Güven, A., Kalebic, N., Long, K. S., Florio, M., Vaid, S., Brandl, H., et al. (2020). Extracellular matrix-inducing Sox9 promotes both basal progenitor proliferation and gliogenesis in developing neocortex. eLife, 9: e49808. doi:10.7554/eLife.49808.

Zitierlink: https://hdl.handle.net/21.11116/0000-0008-A2A8-3

Zusammenfassung

Neocortex expansion is largely based on the proliferative capacity of basal progenitors (BPs), which is increased by extracellular matrix (ECM) components via integrin signaling.
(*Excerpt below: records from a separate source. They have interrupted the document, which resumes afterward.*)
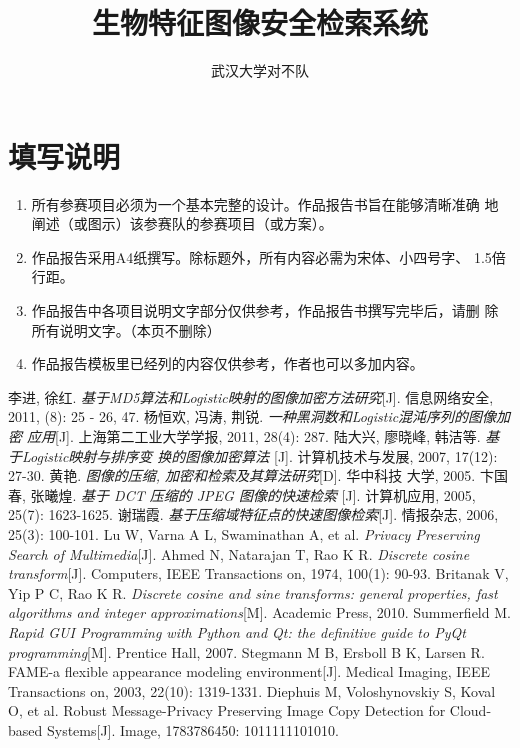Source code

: \documentclass[utf8, 12pt, titlepage, a4paper]{ctexrep}
\author{武汉大学对不队}
\title{生物特征图像安全检索系统}
\begin{document}


\section*{填写说明}
\begin{enumerate}
\item 所有参赛项目必须为一个基本完整的设计。作品报告书旨在能够清晰准确
  地阐述（或图示）该参赛队的参赛项目（或方案）。
\item 作品报告采用A4纸撰写。除标题外，所有内容必需为宋体、小四号字、
  1.5倍行距。
\item 作品报告中各项目说明文字部分仅供参考，作品报告书撰写完毕后，请删
  除所有说明文字。（本页不删除）
\item 作品报告模板里已经列的内容仅供参考，作者也可以多加内容。
\end{enumerate}

\tableofcontents







\begin{thebibliography}{9}
 李进, 徐红.
 \emph{基于MD5算法和Logistic映射的图像加密方法研究}[J]. 信息网络安全,
 2011, (8): 25 - 26, 47.
 杨恒欢, 冯涛, 荆锐. \emph{一种黑洞数和Logistic混沌序列的图像加密
  应用}[J]. 上海第二工业大学学报, 2011, 28(4): 287.
 陆大兴, 廖晓峰, 韩洁等. \emph{基于Logistic映射与排序变
    换的图像加密算法}
[J]. 计算机技术与发展, 2007, 17(12): 27-30.
 黄艳. \emph{图像的压缩, 加密和检索及其算法研究}[D]. 华中科技
  大学, 2005.
 卞国春, 张曦煌. \emph{基于 DCT 压缩的 JPEG 图像的快速检索}
  [J]. 计算机应用, 2005, 25(7): 1623-1625.
 谢瑞霞. \emph{基于压缩域特征点的快速图像检索}[J]. 情报杂志,
  2006, 25(3): 100-101.
 Lu W, Varna A L, Swaminathan A, et al. \emph{Privacy
    Preserving Search of Multimedia}[J].
 Ahmed N, Natarajan T, Rao K R. \emph{Discrete cosine
    transform}[J]. Computers, IEEE Transactions on, 1974, 100(1):
  90-93.
 Britanak V, Yip P C, Rao K R. \emph{Discrete cosine and sine
  transforms: general properties, fast algorithms and integer
  approximations}[M]. Academic Press, 2010.
 Summerfield M. \emph{Rapid GUI Programming with Python
    and Qt: the definitive guide to PyQt programming}[M]. Prentice
  Hall, 2007.
 Stegmann M B, Ersboll B K, Larsen R. FAME-a flexible
  appearance modeling environment[J]. Medical Imaging, IEEE
  Transactions on, 2003, 22(10): 1319-1331.
 Diephuis M, Voloshynovskiy S, Koval O, et al. Robust
  Message-Privacy Preserving Image Copy Detection for Cloud-based
  Systems[J]. Image, 1783786450: 1011111101010.
\end{thebibliography}
\end{document}
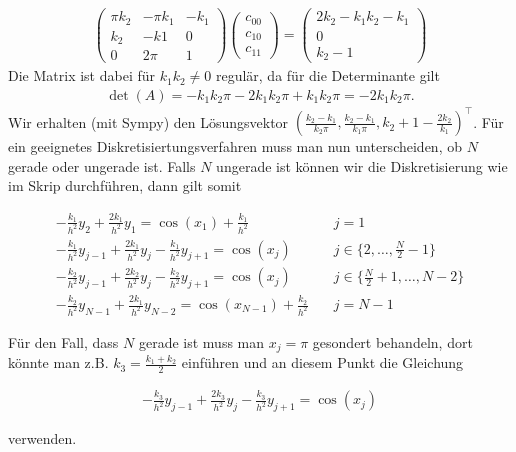 \begin{solution}
\begin{itemize}
    \begin{align*}
      \left( \begin{array}{ccc}
        \pi k_2 & -\pi k_1 & - k_1 \\
        k_2 & -k1 & 0 \\
        0 & 2\pi & 1
      \end{array}
      \right) \left(
      \begin{array}{c}
        c_{00} \\
        c_{10} \\
        c_{11}
      \end{array}
      \right)
      =
      \left(
      \begin{array}{c}
      2k_2 - k_1 k_2 - k_1 \\
      0 \\
      k_2 - 1
      \end{array}
      \right)
    \end{align*}
    Die Matrix ist dabei für $k_1k_2 \neq 0$ regulär, da für die Determinante gilt
    \begin{align*}
      \det(A) = -k_1k_2\pi -2k_1k_2\pi + k_1k_2\pi = -2k_1k_2\pi.
    \end{align*}
    Wir erhalten (mit Sympy) den Lösungsvektor
    $(\frac{k_2 - k_1}{k_2\pi}, \frac{k_2 - k_1}{k_1\pi}, k_2 + 1 - \frac{2k_2}{k_1})^{\top}$.
    Für ein geeignetes Diskretisiertungsverfahren muss man nun unterscheiden, ob
    $N$ gerade oder ungerade ist. Falls $N$ ungerade ist können wir die Diskretisierung
    wie im Skrip durchführen, dann gilt somit

    \begin{align*}
      -\frac{k_1}{h^2} y_2 + \frac{2k_1}{h^2} y_1
      =
      \cos(x_1) + \frac{k_1}{h^2}
      \quad
      & j = 1 \\
      -\frac{k_1}{h^2} y_{j-1} + \frac{2k_1}{h^2} y_j - \frac{k_1}{h^2}y_{j+1}
      =
      \cos(x_j)
      \quad
      &j \in \{2, \dots, \frac{N}{2}-1\} \\
      -\frac{k_2}{h^2} y_{j-1} + \frac{2k_2}{h^2} y_j - \frac{k_2}{h^2}y_{j+1}
      =
      \cos(x_j)
      \quad
      &j \in \{\frac{N}{2}+1, \dots , N-2\} \\
      -\frac{k_2}{h^2} y_{N-1} + \frac{2k_1}{h^2} y_{N-2}
      =
      \cos(x_{N-1})+ \frac{k_2}{h^2}
      \quad
      & j = N-1
    \end{align*}

    Für den Fall, dass $N$ gerade ist muss man $x_j = \pi$ gesondert behandeln, dort
    könnte man z.B. $k_3 = \frac{k_1 +k_2}{2}$ einführen und an diesem Punkt die Gleichung

    \begin{align*}
    -\frac{k_3}{h^2} y_{j-1} + \frac{2k_3}{h^2} y_j - \frac{k_3}{h^2}y_{j+1}
    =
    \cos(x_j)
    \end{align*}

    verwenden.
  \end{itemize}
\end{solution}

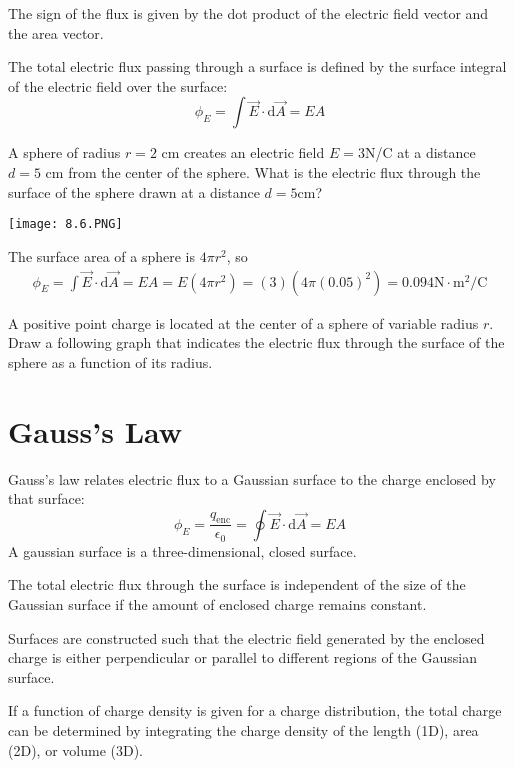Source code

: \documentclass[../em.tex]{subfiles}
\begin{document}
The sign of the flux is given by the dot product of the electric field vector and the area vector.

The total electric flux passing through a surface is defined by the surface integral of the electric field over the surface:
\[\phi_E=\int\vec{E}\cdot\mathrm{d}\vec{A}=EA\]
\begin{example}
    A sphere of radius $r=2$ cm creates an electric field $E=3$N/C at a distance $d=5$ cm from the 
    center of the sphere. What is the electric flux through the surface of the sphere drawn at a distance $d=5$cm?
    \begin{center}
        \texttt{[image: 8.6.PNG]}
    \end{center}
    The surface area of a sphere is $4\pi r^2$, so
    \begin{align*}
        \phi_E=\int\vec{E}\cdot\mathrm{d}\vec{A}=EA=E(4\pi r^2)=(3)(4\pi(0.05)^2)=0.094\text{N}\cdot\text{m}^2\text{/C}
    \end{align*} 
\end{example}

\ex A positive point charge is located at the center of a sphere of variable radius $r$. Draw a following graph that indicates the electric flux through the surface of the sphere as a function of its radius.

\section{Gauss's Law}
Gauss's law relates electric flux to a Gaussian surface to the charge enclosed by that surface:
\[\phi_E=\frac{q_{\text{enc}}}{\epsilon_0}=\oint\vec{E}\cdot\mathrm{d}\vec{A}=EA\]
A gaussian surface is a three-dimensional, closed surface. 

The total electric flux through the surface is independent of the size of the Gaussian 
surface if the amount of enclosed charge remains constant.

Surfaces are constructed such that the electric field generated by the enclosed 
charge is either perpendicular or parallel to different regions of the Gaussian surface.

If a function of charge density is given for a charge distribution, the total 
charge can be determined by integrating the charge density of the length (1D), area (2D), or volume (3D).
\end{document}
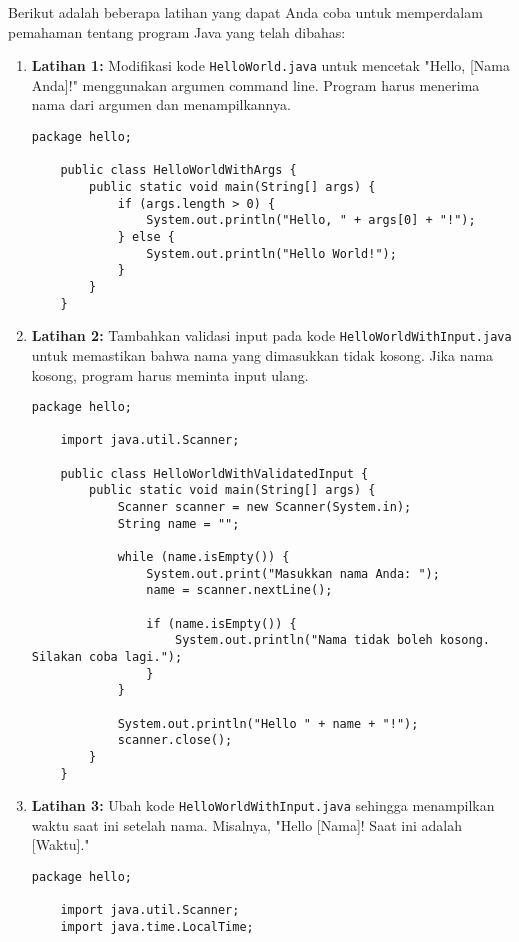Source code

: Berikut adalah beberapa latihan yang dapat Anda coba untuk memperdalam pemahaman tentang program Java yang telah dibahas:

\begin{enumerate}
\item \textbf{Latihan 1:} Modifikasi kode \texttt{HelloWorld.java} untuk mencetak "Hello, [Nama Anda]!" menggunakan argumen command line. Program harus menerima nama dari argumen dan menampilkannya.

\begin{lstlisting}[style=JavaStyle, caption={Latihan 1}]
	package hello;
	
	public class HelloWorldWithArgs {
		public static void main(String[] args) {
			if (args.length > 0) {
				System.out.println("Hello, " + args[0] + "!");
			} else {
				System.out.println("Hello World!");
			}
		}
	}
\end{lstlisting}

\item \textbf{Latihan 2:} Tambahkan validasi input pada kode \texttt{HelloWorldWithInput.java} untuk memastikan bahwa nama yang dimasukkan tidak kosong. Jika nama kosong, program harus meminta input ulang.

\begin{lstlisting}[style=JavaStyle, caption={Latihan 2}]
	package hello;
	
	import java.util.Scanner;
	
	public class HelloWorldWithValidatedInput {
		public static void main(String[] args) {
			Scanner scanner = new Scanner(System.in);
			String name = "";
			
			while (name.isEmpty()) {
				System.out.print("Masukkan nama Anda: ");
				name = scanner.nextLine();
				
				if (name.isEmpty()) {
					System.out.println("Nama tidak boleh kosong. Silakan coba lagi.");
				}
			}
			
			System.out.println("Hello " + name + "!");
			scanner.close();
		}
	}
\end{lstlisting}

\item \textbf{Latihan 3:} Ubah kode \texttt{HelloWorldWithInput.java} sehingga menampilkan waktu saat ini setelah nama. Misalnya, "Hello [Nama]! Saat ini adalah [Waktu]."

\begin{lstlisting}[style=JavaStyle, caption={Latihan 3}]
	package hello;
	
	import java.util.Scanner;
	import java.time.LocalTime;
	

\end{lstlisting}
\end{enumerate}

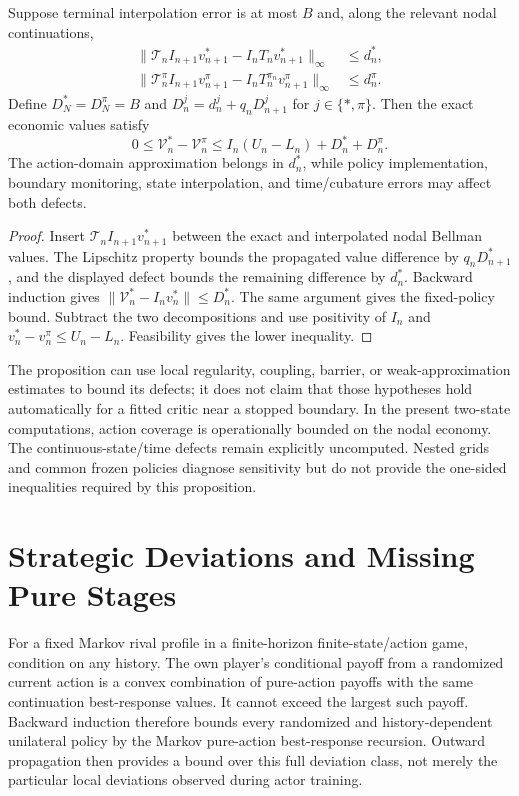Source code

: \begin{proposition}
Suppose terminal interpolation error is at most $B$ and, along the relevant nodal continuations,
\begin{align*}
 \|\mathcal T_n I_{n+1}v_{n+1}^*-I_nT_nv_{n+1}^*\|_\infty&\leq d_n^*,\\
 \|\mathcal T_n^{\pi}I_{n+1}v_{n+1}^{\pi}-I_nT_n^{\pi_n}v_{n+1}^{\pi}\|_\infty&\leq d_n^{\pi}.
\end{align*}
Define $D_N^*=D_N^{\pi}=B$ and $D_n^j=d_n^j+q_nD_{n+1}^j$ for $j\in\{*,\pi\}$. Then the exact economic values satisfy
\[
 0\leq\mathcal V_n^*-\mathcal V_n^{\pi}
 \leq I_n(U_n-L_n)+D_n^*+D_n^{\pi}.
\]
The action-domain approximation belongs in $d_n^*$, while policy implementation, boundary monitoring, state interpolation, and time/cubature errors may affect both defects.
\end{proposition}
\begin{proof}
Insert $\mathcal T_n I_{n+1}v_{n+1}^*$ between the exact and interpolated nodal Bellman values. The Lipschitz property bounds the propagated value difference by $q_nD_{n+1}^*$, and the displayed defect bounds the remaining difference by $d_n^*$. Backward induction gives $\|\mathcal V_n^*-I_nv_n^*\|\leq D_n^*$. The same argument gives the fixed-policy bound. Subtract the two decompositions and use positivity of $I_n$ and $v_n^*-v_n^{\pi}\leq U_n-L_n$. Feasibility gives the lower inequality.
\end{proof}
The proposition can use local regularity, coupling, barrier, or weak-approximation estimates to bound its defects; it does not claim that those hypotheses hold automatically for a fitted critic near a stopped boundary. In the present two-state computations, action coverage is operationally bounded on the nodal economy. The continuous-state/time defects remain explicitly uncomputed. Nested grids and common frozen policies diagnose sensitivity but do not provide the one-sided inequalities required by this proposition.


\section{Strategic Deviations and Missing Pure Stages}\label{supp:r8-games}
For a fixed Markov rival profile in a finite-horizon finite-state/action game, condition on any history. The own player's conditional payoff from a randomized current action is a convex combination of pure-action payoffs with the same continuation best-response values. It cannot exceed the largest such payoff. Backward induction therefore bounds every randomized and history-dependent unilateral policy by the Markov pure-action best-response recursion. Outward propagation then provides a bound over this full deviation class, not merely the particular local deviations observed during actor training.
Here we show that the transcription factor Sox9 drives expression of ECM components and that laminin 211 increases BP proliferation in embryonic mouse neocortex. We show that Sox9 is expressed in human and ferret BPs and is required for BP proliferation in embryonic ferret neocortex. Conditional Sox9 expression in the mouse BP lineage, where it normally is not expressed, increases BP proliferation, reduces Tbr2 levels and induces Olig2 expression, indicative of premature gliogenesis. Conditional Sox9 expression also results in cell-non-autonomous stimulation of BP proliferation followed by increased upper-layer neuron production. Our findings demonstrate that Sox9 exerts concerted effects on transcription, BP proliferation, neuron production, and neurogenic vs. gliogenic BP cell fate, suggesting that Sox9 may have contributed to promote neocortical expansion.